*** Opening of Given data ***

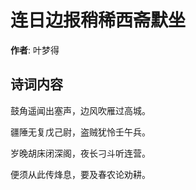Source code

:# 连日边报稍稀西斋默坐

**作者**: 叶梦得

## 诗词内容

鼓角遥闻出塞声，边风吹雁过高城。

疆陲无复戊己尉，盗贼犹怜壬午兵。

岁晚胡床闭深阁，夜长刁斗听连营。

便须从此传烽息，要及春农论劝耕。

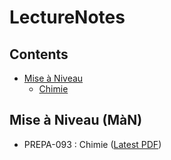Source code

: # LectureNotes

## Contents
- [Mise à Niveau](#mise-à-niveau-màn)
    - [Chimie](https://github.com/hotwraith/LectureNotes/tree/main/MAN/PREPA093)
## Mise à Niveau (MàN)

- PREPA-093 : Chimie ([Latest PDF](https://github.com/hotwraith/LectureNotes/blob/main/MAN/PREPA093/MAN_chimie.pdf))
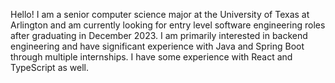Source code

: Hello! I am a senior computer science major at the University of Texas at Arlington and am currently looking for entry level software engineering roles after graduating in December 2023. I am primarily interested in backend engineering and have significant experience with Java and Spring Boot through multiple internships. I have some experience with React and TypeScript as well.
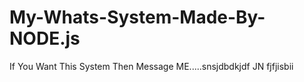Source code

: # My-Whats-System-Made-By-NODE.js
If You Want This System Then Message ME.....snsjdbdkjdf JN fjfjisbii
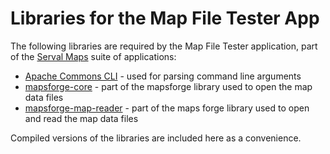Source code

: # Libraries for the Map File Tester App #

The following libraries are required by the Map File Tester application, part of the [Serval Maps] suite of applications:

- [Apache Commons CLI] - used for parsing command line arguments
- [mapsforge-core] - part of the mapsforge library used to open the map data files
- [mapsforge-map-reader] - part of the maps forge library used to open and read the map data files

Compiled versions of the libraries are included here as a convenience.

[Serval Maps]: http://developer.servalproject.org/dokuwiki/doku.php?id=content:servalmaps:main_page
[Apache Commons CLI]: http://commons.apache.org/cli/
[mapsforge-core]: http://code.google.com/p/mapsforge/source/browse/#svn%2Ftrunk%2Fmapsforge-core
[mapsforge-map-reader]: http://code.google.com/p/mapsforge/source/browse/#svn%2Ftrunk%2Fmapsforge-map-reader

*** Close of Given data ***

The task: Output should consist of the lines above from the one with "鼓角遥闻出塞声，边风吹雁过高城。" down to the one with "## Mise à Niveau (MàN)", exact and without pictures.

Result of this task:
鼓角遥闻出塞声，边风吹雁过高城。

疆陲无复戊己尉，盗贼犹怜壬午兵。

岁晚胡床闭深阁，夜长刁斗听连营。

便须从此传烽息，要及春农论劝耕。

Source code

: # LectureNotes

## Contents
- [Mise à Niveau](#mise-à-niveau-màn)
    - [Chimie](https://github.com/hotwraith/LectureNotes/tree/main/MAN/PREPA093)
## Mise à Niveau (MàN)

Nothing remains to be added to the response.